● Task objective: Filter the entries for the word "Explanation". Copy each line in which it occurs.

● The records:
========================
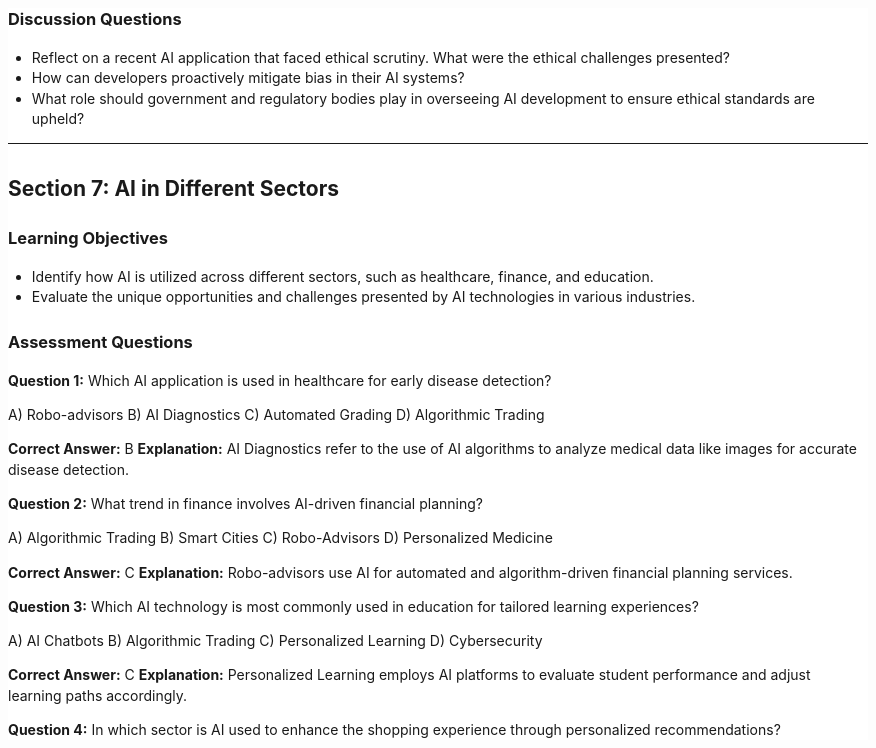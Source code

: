 ### Discussion Questions
- Reflect on a recent AI application that faced ethical scrutiny. What were the ethical challenges presented?
- How can developers proactively mitigate bias in their AI systems?
- What role should government and regulatory bodies play in overseeing AI development to ensure ethical standards are upheld?

---

## Section 7: AI in Different Sectors

### Learning Objectives
- Identify how AI is utilized across different sectors, such as healthcare, finance, and education.
- Evaluate the unique opportunities and challenges presented by AI technologies in various industries.

### Assessment Questions

**Question 1:** Which AI application is used in healthcare for early disease detection?

  A) Robo-advisors
  B) AI Diagnostics
  C) Automated Grading
  D) Algorithmic Trading

**Correct Answer:** B
**Explanation:** AI Diagnostics refer to the use of AI algorithms to analyze medical data like images for accurate disease detection.

**Question 2:** What trend in finance involves AI-driven financial planning?

  A) Algorithmic Trading
  B) Smart Cities
  C) Robo-Advisors
  D) Personalized Medicine

**Correct Answer:** C
**Explanation:** Robo-advisors use AI for automated and algorithm-driven financial planning services.

**Question 3:** Which AI technology is most commonly used in education for tailored learning experiences?

  A) AI Chatbots
  B) Algorithmic Trading
  C) Personalized Learning
  D) Cybersecurity

**Correct Answer:** C
**Explanation:** Personalized Learning employs AI platforms to evaluate student performance and adjust learning paths accordingly.

**Question 4:** In which sector is AI used to enhance the shopping experience through personalized recommendations?
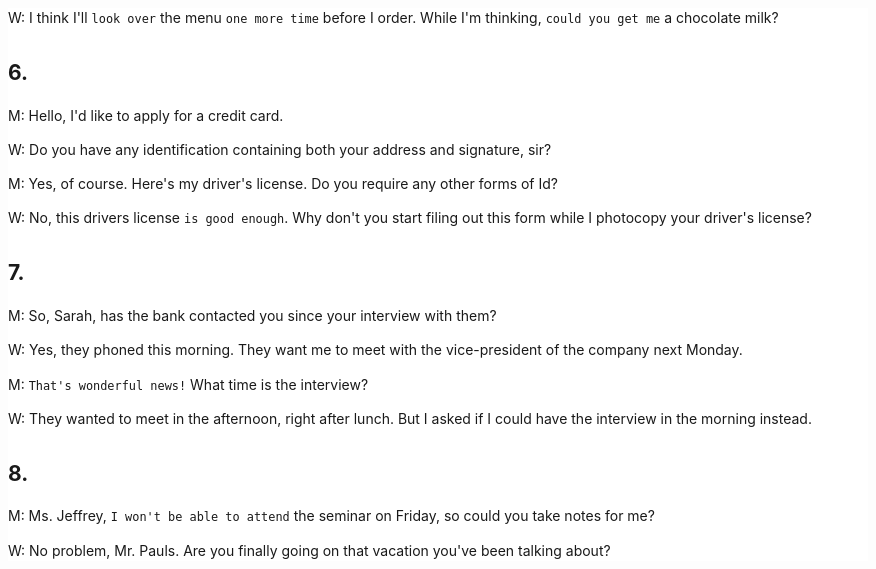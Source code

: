 W:
I think I'll `look over` the menu `one more time` before I order.
While I'm thinking, `could you get me` a chocolate milk?

## 6.

<audio controls src="/english.github.io/assets/audio/test02/conversation/6.mp3" title="Audio"></audio>

M:
Hello, I'd like to apply for a credit card.

W:
Do you have any identification containing both your address and signature, sir?

M:
Yes, of course.
Here's my driver's license.
Do you require any other forms of Id?

W:
No, this drivers license `is good enough`.
Why don't you start filing out this form while I photocopy your driver's license?

## 7.

<audio controls src="/english.github.io/assets/audio/test02/conversation/7.mp3" title="Audio"></audio>

M:
So, Sarah, has the bank contacted you since your interview with them?

W:
Yes, they phoned this morning.
They want me to meet with the vice-president of the company next Monday.

M:
`That's wonderful news!`
What time is the interview?

W:
They wanted to meet in the afternoon, right after lunch.
But I asked if I could have the interview in the morning instead.

## 8.

<audio controls src="/english.github.io/assets/audio/test02/conversation/8.mp3" title="Audio"></audio>

M:
Ms. Jeffrey, `I won't be able to attend` the seminar on Friday, so could you take notes for me?

W:
No problem, Mr. Pauls.
Are you finally going on that vacation you've been talking about?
========================
● Expected answer:
**Explanation:** AI Diagnostics refer to the use of AI algorithms to analyze medical data like images for accurate disease detection.
**Explanation:** Robo-advisors use AI for automated and algorithm-driven financial planning services.
**Explanation:** Personalized Learning employs AI platforms to evaluate student performance and adjust learning paths accordingly.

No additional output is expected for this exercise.